Activity: Please report each line of the data below that contains "enters".

Data excerpts
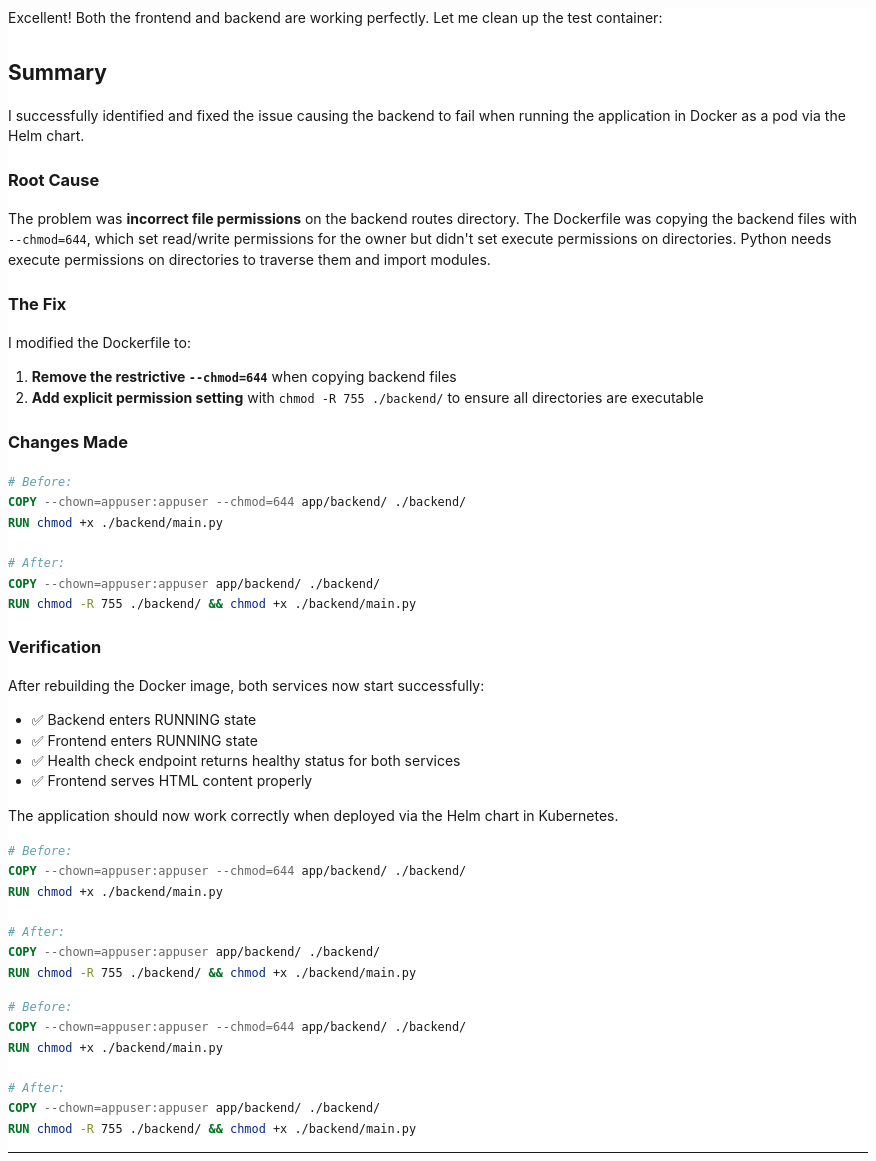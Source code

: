 
Excellent! Both the frontend and backend are working perfectly. Let me clean up the test container:


## Summary

I successfully identified and fixed the issue causing the backend to fail when running the application in Docker as a pod via the Helm chart.

### Root Cause
The problem was **incorrect file permissions** on the backend routes directory. The Dockerfile was copying the backend files with `--chmod=644`, which set read/write permissions for the owner but didn't set execute permissions on directories. Python needs execute permissions on directories to traverse them and import modules.

### The Fix
I modified the Dockerfile to:

1. **Remove the restrictive `--chmod=644`** when copying backend files
2. **Add explicit permission setting** with `chmod -R 755 ./backend/` to ensure all directories are executable

### Changes Made
```dockerfile
# Before:
COPY --chown=appuser:appuser --chmod=644 app/backend/ ./backend/
RUN chmod +x ./backend/main.py

# After:
COPY --chown=appuser:appuser app/backend/ ./backend/
RUN chmod -R 755 ./backend/ && chmod +x ./backend/main.py
```

### Verification
After rebuilding the Docker image, both services now start successfully:
- ✅ Backend enters RUNNING state
- ✅ Frontend enters RUNNING state
- ✅ Health check endpoint returns healthy status for both services
- ✅ Frontend serves HTML content properly

The application should now work correctly when deployed via the Helm chart in Kubernetes.

```dockerfile
# Before:
COPY --chown=appuser:appuser --chmod=644 app/backend/ ./backend/
RUN chmod +x ./backend/main.py

# After:
COPY --chown=appuser:appuser app/backend/ ./backend/
RUN chmod -R 755 ./backend/ && chmod +x ./backend/main.py
```

```dockerfile
# Before:
COPY --chown=appuser:appuser --chmod=644 app/backend/ ./backend/
RUN chmod +x ./backend/main.py

# After:
COPY --chown=appuser:appuser app/backend/ ./backend/
RUN chmod -R 755 ./backend/ && chmod +x ./backend/main.py
```

---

Answer for the task:
- ✅ Backend enters RUNNING state
- ✅ Frontend enters RUNNING state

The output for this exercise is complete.